Re: Open Issue #61: Proposed Update UAX #15 Unicode Normalization Forms

From: Marcin 'Qrczak' Kowalczyk (qrczak@knm.org.pl)
Date: Thu Jan 27 2005 - 08:35:26 CST

  • Next message: Peter Kirk: "Re: Open Issue #61: Proposed Update UAX #15 Unicode Normalization Forms"

    Simon Josefsson <jas@extundo.com> writes:

    >> The point is that with the old definition the concept of
    >> "normalized" is not well defined.
    >
    > Oh, but it is, if you ignore the non-normative example code and
    > introduction.

    It is not. The normative part defines a "normalize" function which
    transforms a string to another string. Such a function automatically
    yields a "normalized" predicate only if it's idempotent.

    A "normalized" predicate derived from an idempotent "normalize"
    function can be formulated in two ways:
    - x is normalized iff there exists y such that normalize(y) = x
    - x is normalized iff normalize(x) = x
    and they are equivalent only if normalization if idempotent.

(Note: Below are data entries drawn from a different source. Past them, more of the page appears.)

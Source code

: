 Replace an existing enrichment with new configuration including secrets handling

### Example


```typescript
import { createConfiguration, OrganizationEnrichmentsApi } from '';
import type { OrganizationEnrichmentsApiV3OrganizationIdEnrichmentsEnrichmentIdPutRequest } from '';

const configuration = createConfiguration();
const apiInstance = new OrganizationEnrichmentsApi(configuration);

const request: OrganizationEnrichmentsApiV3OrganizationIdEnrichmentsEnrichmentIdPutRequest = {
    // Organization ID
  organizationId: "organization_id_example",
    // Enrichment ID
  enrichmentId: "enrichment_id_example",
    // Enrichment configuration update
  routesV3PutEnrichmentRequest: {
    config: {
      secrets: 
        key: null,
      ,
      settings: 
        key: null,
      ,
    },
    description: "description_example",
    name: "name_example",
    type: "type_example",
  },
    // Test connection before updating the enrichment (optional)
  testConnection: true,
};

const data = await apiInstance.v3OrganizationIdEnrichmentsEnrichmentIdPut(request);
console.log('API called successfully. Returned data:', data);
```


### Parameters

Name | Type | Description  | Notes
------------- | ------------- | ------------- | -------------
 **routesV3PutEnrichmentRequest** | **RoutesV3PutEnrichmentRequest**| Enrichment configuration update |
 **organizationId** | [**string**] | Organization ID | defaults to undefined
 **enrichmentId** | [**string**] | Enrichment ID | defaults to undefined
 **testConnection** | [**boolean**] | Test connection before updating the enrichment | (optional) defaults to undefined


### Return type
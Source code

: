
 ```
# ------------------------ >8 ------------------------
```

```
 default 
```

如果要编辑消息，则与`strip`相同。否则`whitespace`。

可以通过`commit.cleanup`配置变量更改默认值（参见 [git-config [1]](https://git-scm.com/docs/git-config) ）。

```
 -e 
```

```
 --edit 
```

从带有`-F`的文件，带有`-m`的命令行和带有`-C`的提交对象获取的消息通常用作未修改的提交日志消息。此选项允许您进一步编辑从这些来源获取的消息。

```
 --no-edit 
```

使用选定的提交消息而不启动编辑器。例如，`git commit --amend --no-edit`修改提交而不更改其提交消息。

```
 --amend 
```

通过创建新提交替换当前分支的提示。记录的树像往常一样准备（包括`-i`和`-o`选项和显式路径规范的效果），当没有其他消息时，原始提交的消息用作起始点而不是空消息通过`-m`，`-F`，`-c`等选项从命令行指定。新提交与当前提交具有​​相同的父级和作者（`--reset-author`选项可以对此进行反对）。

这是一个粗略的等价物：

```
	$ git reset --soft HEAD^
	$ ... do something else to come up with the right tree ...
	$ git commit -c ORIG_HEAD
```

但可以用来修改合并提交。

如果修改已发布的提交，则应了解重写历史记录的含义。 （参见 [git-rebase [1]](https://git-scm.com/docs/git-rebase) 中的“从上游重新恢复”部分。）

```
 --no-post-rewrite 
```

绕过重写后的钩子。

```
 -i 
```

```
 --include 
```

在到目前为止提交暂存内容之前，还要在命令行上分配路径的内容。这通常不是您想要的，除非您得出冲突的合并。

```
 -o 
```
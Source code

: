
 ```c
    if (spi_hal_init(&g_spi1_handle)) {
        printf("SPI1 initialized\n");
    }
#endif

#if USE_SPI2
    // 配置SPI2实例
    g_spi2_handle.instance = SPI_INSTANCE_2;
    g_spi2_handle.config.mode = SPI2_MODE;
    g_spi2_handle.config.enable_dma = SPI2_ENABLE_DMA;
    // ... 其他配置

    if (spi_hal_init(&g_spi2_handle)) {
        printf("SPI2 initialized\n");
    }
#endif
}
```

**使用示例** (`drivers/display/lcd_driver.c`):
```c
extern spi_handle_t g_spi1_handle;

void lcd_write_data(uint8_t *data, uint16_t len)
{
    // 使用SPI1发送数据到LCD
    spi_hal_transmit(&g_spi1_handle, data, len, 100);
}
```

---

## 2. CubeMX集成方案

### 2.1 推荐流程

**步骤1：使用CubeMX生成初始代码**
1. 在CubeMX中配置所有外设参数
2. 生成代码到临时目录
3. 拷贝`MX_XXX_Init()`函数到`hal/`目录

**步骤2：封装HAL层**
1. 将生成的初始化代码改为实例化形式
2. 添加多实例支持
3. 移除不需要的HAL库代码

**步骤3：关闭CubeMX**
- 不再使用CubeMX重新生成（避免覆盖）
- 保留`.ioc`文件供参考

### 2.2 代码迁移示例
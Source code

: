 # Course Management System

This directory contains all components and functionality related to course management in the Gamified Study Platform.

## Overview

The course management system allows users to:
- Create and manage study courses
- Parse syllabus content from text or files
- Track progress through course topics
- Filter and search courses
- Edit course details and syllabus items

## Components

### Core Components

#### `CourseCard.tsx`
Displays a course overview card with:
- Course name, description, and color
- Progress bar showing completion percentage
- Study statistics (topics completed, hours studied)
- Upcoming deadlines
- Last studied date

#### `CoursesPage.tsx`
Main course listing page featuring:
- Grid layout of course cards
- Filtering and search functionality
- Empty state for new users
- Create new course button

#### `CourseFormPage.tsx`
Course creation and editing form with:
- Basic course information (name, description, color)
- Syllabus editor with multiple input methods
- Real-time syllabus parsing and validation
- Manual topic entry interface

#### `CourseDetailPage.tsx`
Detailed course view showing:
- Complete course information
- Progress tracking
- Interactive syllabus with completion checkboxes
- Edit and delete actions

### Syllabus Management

    Which predicate is implied by old implementations which followed by
    the text rather than the example code? Since they were written under
    the assumption that that these two definitions are equivalent, they
    don't necessarily behave consistently at all.

    It's not that the old definition yields a different "normalized"
    predicate than was intended, but that it's meaningless to obtain
    the "normalized" predicate derived from a non-idempotent function.

    Let's consider a lookup table which normalizes keys before storing
    them in the table, and doesn't keep the original unnormalized forms
    used to create the entries - obtaining the set of keys returns the
    normalized keys. This is meaningful if the function is idempotent.
    Let's say someone performs an equivalent of this Perl code:

       foreach my $key (keys %table) {
          my $value = $table{$key};
          # ... do something with $key and $value
       }

    Since it looks up keys which are extracted from the table, it has the
    right to assume that $table{$key} will always find the key. If it's
    not found, well, there is a bug in the table or in the normalization
    function it uses - not in this code. The code has the right to abort,
    or it may just misbehave if written in a language with poor recovery
    from errors. A set which doesn't contain the elements it contains
    doesn't make sense.

    > I'm asking whether this theoretical improvement is worth creating
    > problems for IDN/StringPrep implementations that need to worry about
    > normalization stability between Unicode versions.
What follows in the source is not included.